Sommet « Africa Forward » : « On se sent un peu mis à l’écart », ironisent des acteurs de la société civile
Regard critique
L’évènement de dimanche, intitulé Pavillon de la création et de l’innovation sociale, réunit une cinquantaine d’organisations panafricaines et françaises. Il a été organisé par la Fondation de l’innovation pour la démocratie, dirigée par le politologue et historien Achille Mbembe. Ce proche d’Emmanuel Macron avait déjà été chargé d’orchestrer en 2022 le sommet Afrique-France de Montpellier avec les diasporas et de jeunes Africains. L’intellectuel camerounais conserve néanmoins un regard critique sur la politique postcoloniale de la France.
Parmi les participants de cet évènement, certains jugent très sévèrement le bilan du président français, qui avait promis une “relation renouvelée” entre les pays africains et la France, plus juste et débarrassée du bagage colonial, et qui a réaffirmé dimanche depuis Nairobi qu’il n’y avait plus de « pré carré » français en Afrique francophone.
« Son agenda était de dépasser ce que j’appelle l’économie d’empire pour aller vers une économie d’entreprises, tournée vers les jeunes entrepreneurs, les diasporas et le numérique », analyse l’économiste togolais Kako Nubukpo. « Mais aujourd’hui, force est de constater que l’économie d’empire est toujours là, avec le franc CFA, l’importance des grands groupes comme Bolloré, Vinci ou Eiffage dans l’Afrique francophone », déplore-t-il. « Certaines de ses actions ont eu un fort impact médiatique, comme la restitution d’œuvres d’art. Mais au-delà de la dimension symbolique, on ne voit pas de véritable changement.
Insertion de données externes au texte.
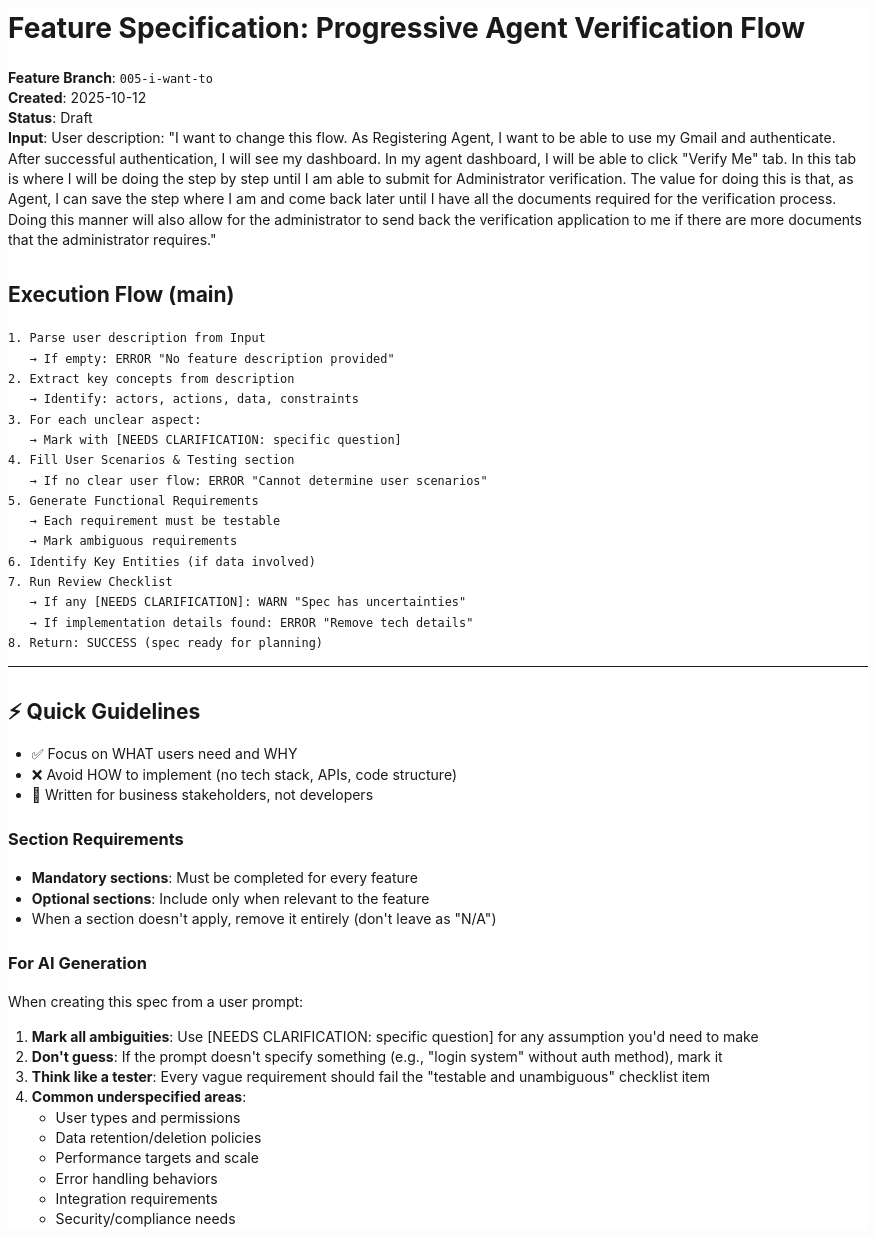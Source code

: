# Feature Specification: Progressive Agent Verification Flow

**Feature Branch**: `005-i-want-to`  
**Created**: 2025-10-12  
**Status**: Draft  
**Input**: User description: "I want to change this flow. As Registering Agent, I want to be able to use my Gmail and authenticate. After successful authentication, I will see my dashboard. In my agent dashboard, I will be able to click "Verify Me" tab. In this tab is where I will be doing the step by step until I am able to submit for Administrator verification. The value for doing this is that, as Agent, I can save the step where I am and come back later until I have all the documents required for the verification process. Doing this manner will also allow for the administrator to send back the verification application to me if there are more documents that the administrator requires."

## Execution Flow (main)
```
1. Parse user description from Input
   → If empty: ERROR "No feature description provided"
2. Extract key concepts from description
   → Identify: actors, actions, data, constraints
3. For each unclear aspect:
   → Mark with [NEEDS CLARIFICATION: specific question]
4. Fill User Scenarios & Testing section
   → If no clear user flow: ERROR "Cannot determine user scenarios"
5. Generate Functional Requirements
   → Each requirement must be testable
   → Mark ambiguous requirements
6. Identify Key Entities (if data involved)
7. Run Review Checklist
   → If any [NEEDS CLARIFICATION]: WARN "Spec has uncertainties"
   → If implementation details found: ERROR "Remove tech details"
8. Return: SUCCESS (spec ready for planning)
```

---

## ⚡ Quick Guidelines
- ✅ Focus on WHAT users need and WHY
- ❌ Avoid HOW to implement (no tech stack, APIs, code structure)
- 👥 Written for business stakeholders, not developers

### Section Requirements
- **Mandatory sections**: Must be completed for every feature
- **Optional sections**: Include only when relevant to the feature
- When a section doesn't apply, remove it entirely (don't leave as "N/A")

### For AI Generation
When creating this spec from a user prompt:
1. **Mark all ambiguities**: Use [NEEDS CLARIFICATION: specific question] for any assumption you'd need to make
2. **Don't guess**: If the prompt doesn't specify something (e.g., "login system" without auth method), mark it
3. **Think like a tester**: Every vague requirement should fail the "testable and unambiguous" checklist item
4. **Common underspecified areas**:
   - User types and permissions
   - Data retention/deletion policies  
   - Performance targets and scale
   - Error handling behaviors
   - Integration requirements
   - Security/compliance needs
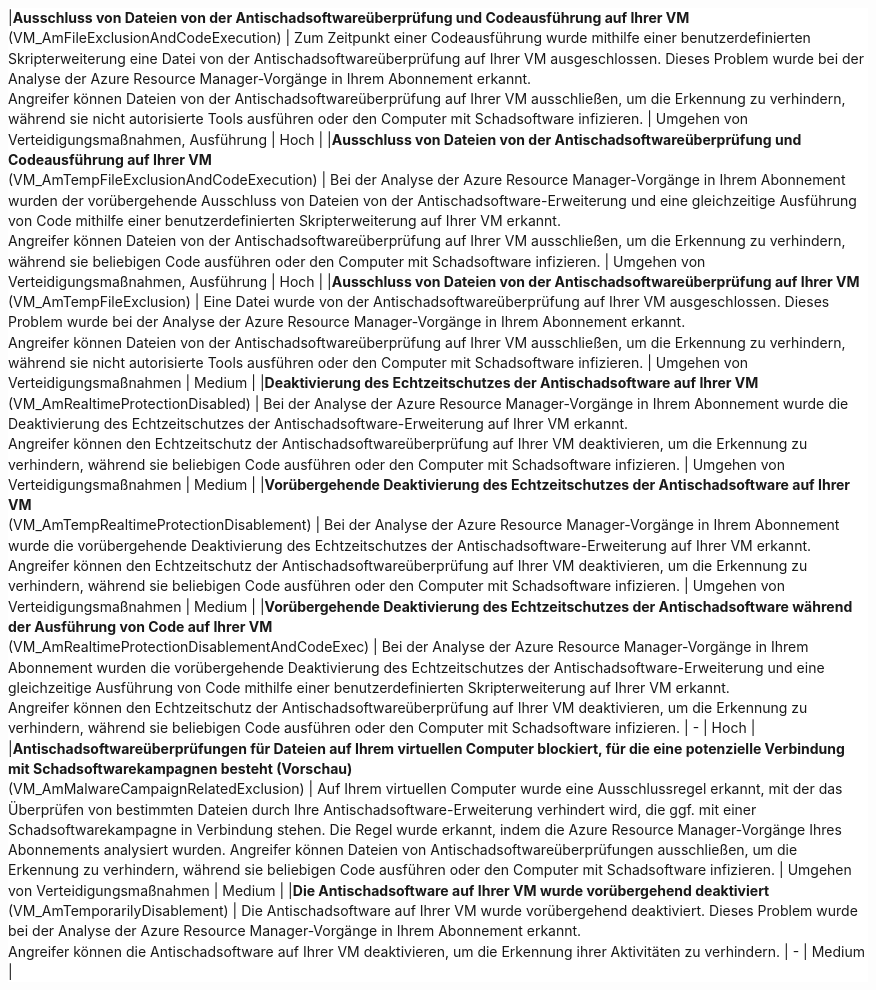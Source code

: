 |**Ausschluss von Dateien von der Antischadsoftwareüberprüfung und Codeausführung auf Ihrer VM**<br>(VM_AmFileExclusionAndCodeExecution)                                                | Zum Zeitpunkt einer Codeausführung wurde mithilfe einer benutzerdefinierten Skripterweiterung eine Datei von der Antischadsoftwareüberprüfung auf Ihrer VM ausgeschlossen. Dieses Problem wurde bei der Analyse der Azure Resource Manager-Vorgänge in Ihrem Abonnement erkannt.<br>Angreifer können Dateien von der Antischadsoftwareüberprüfung auf Ihrer VM ausschließen, um die Erkennung zu verhindern, während sie nicht autorisierte Tools ausführen oder den Computer mit Schadsoftware infizieren.                          | Umgehen von Verteidigungsmaßnahmen, Ausführung            | Hoch     |
|**Ausschluss von Dateien von der Antischadsoftwareüberprüfung und Codeausführung auf Ihrer VM**<br>(VM_AmTempFileExclusionAndCodeExecution)                                            | Bei der Analyse der Azure Resource Manager-Vorgänge in Ihrem Abonnement wurden der vorübergehende Ausschluss von Dateien von der Antischadsoftware-Erweiterung und eine gleichzeitige Ausführung von Code mithilfe einer benutzerdefinierten Skripterweiterung auf Ihrer VM erkannt.<br>Angreifer können Dateien von der Antischadsoftwareüberprüfung auf Ihrer VM ausschließen, um die Erkennung zu verhindern, während sie beliebigen Code ausführen oder den Computer mit Schadsoftware infizieren.                               | Umgehen von Verteidigungsmaßnahmen, Ausführung            | Hoch     |
|**Ausschluss von Dateien von der Antischadsoftwareüberprüfung auf Ihrer VM**<br>(VM_AmTempFileExclusion)                                                                               | Eine Datei wurde von der Antischadsoftwareüberprüfung auf Ihrer VM ausgeschlossen. Dieses Problem wurde bei der Analyse der Azure Resource Manager-Vorgänge in Ihrem Abonnement erkannt.<br>Angreifer können Dateien von der Antischadsoftwareüberprüfung auf Ihrer VM ausschließen, um die Erkennung zu verhindern, während sie nicht autorisierte Tools ausführen oder den Computer mit Schadsoftware infizieren.                                                                                              | Umgehen von Verteidigungsmaßnahmen                       | Medium   |
|**Deaktivierung des Echtzeitschutzes der Antischadsoftware auf Ihrer VM**<br>(VM_AmRealtimeProtectionDisabled)                                                   | Bei der Analyse der Azure Resource Manager-Vorgänge in Ihrem Abonnement wurde die Deaktivierung des Echtzeitschutzes der Antischadsoftware-Erweiterung auf Ihrer VM erkannt.<br>Angreifer können den Echtzeitschutz der Antischadsoftwareüberprüfung auf Ihrer VM deaktivieren, um die Erkennung zu verhindern, während sie beliebigen Code ausführen oder den Computer mit Schadsoftware infizieren.                                                                     | Umgehen von Verteidigungsmaßnahmen                       | Medium   |
|**Vorübergehende Deaktivierung des Echtzeitschutzes der Antischadsoftware auf Ihrer VM**<br>(VM_AmTempRealtimeProtectionDisablement)                                | Bei der Analyse der Azure Resource Manager-Vorgänge in Ihrem Abonnement wurde die vorübergehende Deaktivierung des Echtzeitschutzes der Antischadsoftware-Erweiterung auf Ihrer VM erkannt.<br>Angreifer können den Echtzeitschutz der Antischadsoftwareüberprüfung auf Ihrer VM deaktivieren, um die Erkennung zu verhindern, während sie beliebigen Code ausführen oder den Computer mit Schadsoftware infizieren.                                                           | Umgehen von Verteidigungsmaßnahmen                       | Medium   |
|**Vorübergehende Deaktivierung des Echtzeitschutzes der Antischadsoftware während der Ausführung von Code auf Ihrer VM**<br>(VM_AmRealtimeProtectionDisablementAndCodeExec) | Bei der Analyse der Azure Resource Manager-Vorgänge in Ihrem Abonnement wurden die vorübergehende Deaktivierung des Echtzeitschutzes der Antischadsoftware-Erweiterung und eine gleichzeitige Ausführung von Code mithilfe einer benutzerdefinierten Skripterweiterung auf Ihrer VM erkannt.<br>Angreifer können den Echtzeitschutz der Antischadsoftwareüberprüfung auf Ihrer VM deaktivieren, um die Erkennung zu verhindern, während sie beliebigen Code ausführen oder den Computer mit Schadsoftware infizieren. | -                                     | Hoch     |
|**Antischadsoftwareüberprüfungen für Dateien auf Ihrem virtuellen Computer blockiert, für die eine potenzielle Verbindung mit Schadsoftwarekampagnen besteht (Vorschau)**<br>(VM_AmMalwareCampaignRelatedExclusion)     | Auf Ihrem virtuellen Computer wurde eine Ausschlussregel erkannt, mit der das Überprüfen von bestimmten Dateien durch Ihre Antischadsoftware-Erweiterung verhindert wird, die ggf. mit einer Schadsoftwarekampagne in Verbindung stehen. Die Regel wurde erkannt, indem die Azure Resource Manager-Vorgänge Ihres Abonnements analysiert wurden. Angreifer können Dateien von Antischadsoftwareüberprüfungen ausschließen, um die Erkennung zu verhindern, während sie beliebigen Code ausführen oder den Computer mit Schadsoftware infizieren.              | Umgehen von Verteidigungsmaßnahmen                       | Medium   |
|**Die Antischadsoftware auf Ihrer VM wurde vorübergehend deaktiviert**<br>(VM_AmTemporarilyDisablement)                                                                    | Die Antischadsoftware auf Ihrer VM wurde vorübergehend deaktiviert. Dieses Problem wurde bei der Analyse der Azure Resource Manager-Vorgänge in Ihrem Abonnement erkannt.<br>Angreifer können die Antischadsoftware auf Ihrer VM deaktivieren, um die Erkennung ihrer Aktivitäten zu verhindern.                                                                                                                                                                                                | -                                     | Medium   |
Pour moi, organiser un sommet symbolisant le renouveau de la relation avec l’Afrique dans un pays anglophone s’apparente à un travestissement », conclut-il.

D’autres chercheurs, comme Amandine Gnanguênon, s’interrogent quant à eux sur le message de ce type de sommets, présentés comme bilatéraux alors qu’ils mettent sur la même échelle un pays et tout un continent. « Cette problématique n’est pas limitée à la France, tout le monde veut son sommet avec l’Afrique : la Chine, la Russie, l’Inde, la Turquie… Mais il y a clairement un problème d’équilibre. Aujourd’hui, l’Afrique est extrêmement courtisée. Pourquoi les dirigeants africains n’organisent-ils pas eux-mêmes ce type d’événements selon leurs agendas ? », interroge la spécialiste française.
Des chercheurs à l’écart
Au terme de la journée, les participants des panels ont finalisé un livre blanc sur les six thématiques abordées, dans le but d’orienter les décisions des dirigeants. Ce document a été remis lundi matin à Emmanuel Macron et William Ruto avant le lancement officiel du sommet « Africa Forward ».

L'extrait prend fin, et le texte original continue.